Jessie Oleson (aka Cakespy) drops by every Monday to share a delicious dessert recipe. —The Mgmt.
Once upon a time, Girl Scout Cookies were made by hand, by actual Girl Scouts. They were then sold door to door to teach the girls lessons about marketing and goal-setting.
These days, while the aim is still true—the proceeds go to a good cause—the Tagalongs*, Thin Mints, and Samoas are made commercially, making for confections that arguably fall into "don't confuse the experience with the product" territory.
The solution? Do buy cookies from those earnest young Scouts.
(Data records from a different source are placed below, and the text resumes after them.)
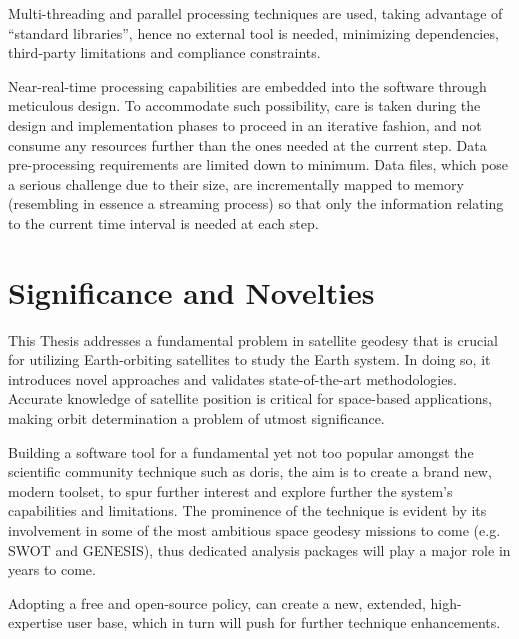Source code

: Multi-threading and parallel processing techniques are used, taking advantage of 
``standard libraries'', hence no external tool is needed, minimizing dependencies, 
third-party limitations and compliance constraints.

Near-real-time processing capabilities are embedded into the software through 
meticulous design. To accommodate such possibility, care is taken during the 
design and implementation phases to proceed in an iterative fashion, and not 
consume any resources further than the ones needed at the current step. Data 
pre-processing requirements are limited down to minimum. Data files, which pose a 
serious challenge due to their size, are incrementally mapped to memory (resembling 
in essence a streaming process) so that only the information relating to the 
current time interval is needed at each step.

\section{Significance and Novelties}\label{ssec:significance-and-novelty}
\iffalse
This Thesis touches upon a fundamental problem of satellite geodesy, one that sits 
in the core of using Earth orbiting satellites to study the Earth system, introducing 
on the way novel approaches, and validating state-of-the-art methodologies.
Since, accurate knowledge of satellite position is an essential and imperative need 
for space based application, orbit determination is a problem of utmost significance. 
\fi
This Thesis addresses a fundamental problem in satellite geodesy that is crucial
for utilizing Earth-orbiting satellites to study the Earth system. In doing so, it
introduces novel approaches and validates state-of-the-art methodologies. Accurate
knowledge of satellite position is critical for space-based applications, making
orbit determination a problem of utmost significance.

Building a software tool for a fundamental yet not too popular amongst the 
scientific community technique such as \gls{doris}, the aim is to create a brand new, 
modern toolset, to spur further interest and explore further the system's 
capabilities and limitations. The prominence of the technique is evident by its 
involvement in some of the most ambitious space geodesy missions to come (e.g. 
SWOT and GENESIS), thus dedicated analysis packages will play a major role in 
years to come.

Adopting a free and open-source policy, can create a new, extended, high-expertise 
user base, which in turn will push for further technique enhancements.

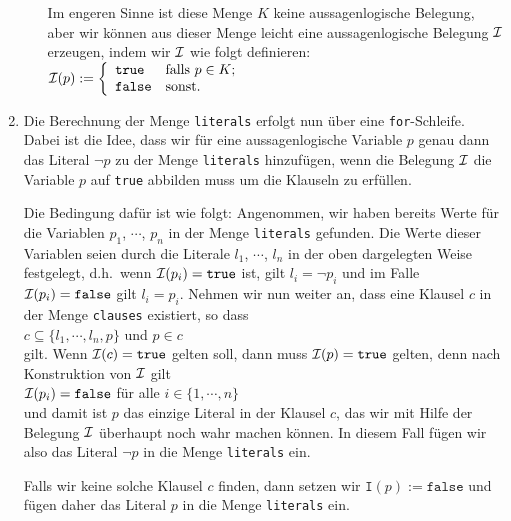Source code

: \begin{enumerate}
\begin{enumerate}
            Im engeren Sinne ist diese Menge $K$
            keine aussagenlogische Belegung, aber wir k\"{o}nnen aus dieser Menge leicht eine
            aussagenlogische Belegung $\mathcal{I}$ erzeugen, indem wir $\mathcal{I}$ wie folgt definieren:
            \\[0.2cm]
            \hspace*{1.3cm}
            $\mathcal{I}(p) := \left\{
            \begin{array}{ll}
              \mathtt{true} & \mbox{falls $p \in K$;}  \\
              \mathtt{false} & \mbox{sonst.}
            \end{array}
            \right.
            $
      \end{enumerate}
\item Die Berechnung der Menge \texttt{literals} erfolgt nun \"{u}ber eine \texttt{for}-Schleife.
      Dabei ist die Idee, dass wir f\"{u}r eine aussagenlogische Variable $p$ genau dann das Literal
      $\neg p$ zu der Menge \texttt{literals} hinzuf\"{u}gen, wenn die Belegung $\mathcal{I}$ die Variable $p$
      auf \texttt{true} abbilden muss um die Klauseln zu erf\"{u}llen.  

      Die Bedingung daf\"{u}r ist wie folgt: Angenommen, wir haben bereits Werte f\"{u}r die Variablen
      $p_1$, $\cdots$, $p_n$ in der Menge \texttt{literals}  gefunden.
      Die Werte dieser Variablen seien durch die Literale $l_1$, $\cdots$, $l_n$ in der oben
      dargelegten Weise festgelegt, d.h.~wenn $\mathcal{I}(p_i) = \mathtt{true}$ ist, gilt $l_i = \neg p_i$
      und im Falle $\mathcal{I}(p_i) = \mathtt{false}$ gilt $l_i = p_i$.
      Nehmen wir nun weiter an, dass eine Klausel $c$ in der Menge \texttt{clauses} existiert, so dass
      \\[0.2cm]
      \hspace*{1.3cm}
      $c \subseteq \{ l_1, \cdots, l_n, p \}$ \quad und \quad $p \in c$
      \\[0.2cm]
      gilt.  Wenn $\mathcal{I}(c) = \mathtt{true}$ gelten soll, dann muss $\mathcal{I}(p) = \mathtt{true}$ gelten, denn
      nach Konstruktion von $\mathcal{I}$ gilt 
      \\[0.2cm]
      \hspace*{1.3cm}
      $\mathcal{I}(p_i) = \mathtt{false}$ \quad f\"{u}r alle $i \in \{1,\cdots,n\}$
      \\[0.2cm]
      und damit ist $p$ das einzige Literal in der Klausel $c$, das wir mit Hilfe der Belegung $\mathcal{I}$ \"{u}berhaupt noch wahr machen
      k\"{o}nnen.  In diesem Fall f\"{u}gen wir also das Literal $\neg p$ in die Menge \texttt{literals} ein.

      Falls wir keine solche Klausel $c$ finden, dann setzen wir $\mathtt{I}(p) := \mathtt{false}$
      und f\"{u}gen daher das Literal $p$ in die Menge \texttt{literals} ein.
\end{enumerate}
But also make a batch of your own for a delicious home-baked treat. Start with these Tagalongs: slightly fatter and more substantial than the Scout version, you'll enjoy each chocolatey, peanut buttery, shortbready bite.
Not into Tagalongs? More of a Thin Mints fan? Make Thin Mints instead »
* In some regions, Tagalongs are packaged under the name "Peanut Butter Patty." Different licensed bakeries that supply the Girl Scouts call the same cookies different names. Wiki up on it here.
- Active time: 20 minutes
- Total time:3 hours
- For the cookies
- 1 cup (2 sticks) butter, softened
- 1/2 cup sugar
- 2 cups flour, sifted
- 1/2 teaspoon salt
- 1/2 teaspoon vanilla extract
- 2 tablespoons heavy cream
- For the topping and coating
- 1 1/2 cups creamy peanut butter (no-stir type)
- 1/2 cup confectioners' sugar, sifted
- 1/2 teaspoon vanilla extract
- 12 ounces good-quality milk or semisweet chocolate, either morsels or coarsely chopped
Prepare the cookie base. Using the paddle attachment in a stand mixer, cream the butter and sugar until light and fluffy.
In a separate bowl, sift together the flour and salt. In 2-3 increments, stir into the butter mixture, scraping down the sides of the bowl occasionally.
Add the cream and vanilla; stir only until incorporated.
Wrap the dough in plastic wrap (separate it into two balls of dough if it is easier to handle that way) and refrigerate for 2-3 hours, until it is very firm.
Preheat the oven to 350°F. Line two baking sheets with parchment paper.
Pinch off pieces of dough, and roll into approximately 1-inch circles. Lightly flatten each ball with your hand, trying to ensure that the edges don't crack too much.
Place the rounds of dough on the prepared cookie sheets, leaving about an inch between (they will spread a little, but not too much).
Bake for 10-12 minutes, or until they have a dull finish on top and are just golden on the edges.
Remove from oven and let cool for about 5 minutes on the sheet. As soon as they are not too hot, using a thumb or the back of a small spoon, make an indent in each cookie (they should still be fairly soft, so it should be easy to indent them without breaking them). Leave them right where they are for the moment.
In a medium saucepan, melt the peanut butter on low heat until it is a thick, easily stirred liquid. Add the confectioners' sugar and stir until incorporated. Add the vanilla last, stirring in until incorporated. Remove from heat. Let it sit for about 10 minutes; the mixture will start to thicken a bit.
Place a teaspoon (a little more or less, upon your taste) of the peanut butter mixture in the indent on each cookie.
It would be best to use a double boiler to melt your chocolate at this point. Personally, I do not have one, so I melted it directly in a medium saucepan on low heat, stirring very frequently to keep the mixture from scorching the bottom of the pan.
To coat the cookies, hold each cookie on a fork (so that it is sitting on the tines) with one hand, and with your other hand, using a spoon, let the chocolate mixture drip on top of the cookie until coated. Use your spoon to gently "scrape" the coating so that it covers the entire cookie; let some of the excess chocolate drip off, and then place the chocolate coated cookies on a sheet of waxed paper, nonstick silicone, or even aluminum foil, and let set for 2-3 hours before enjoying.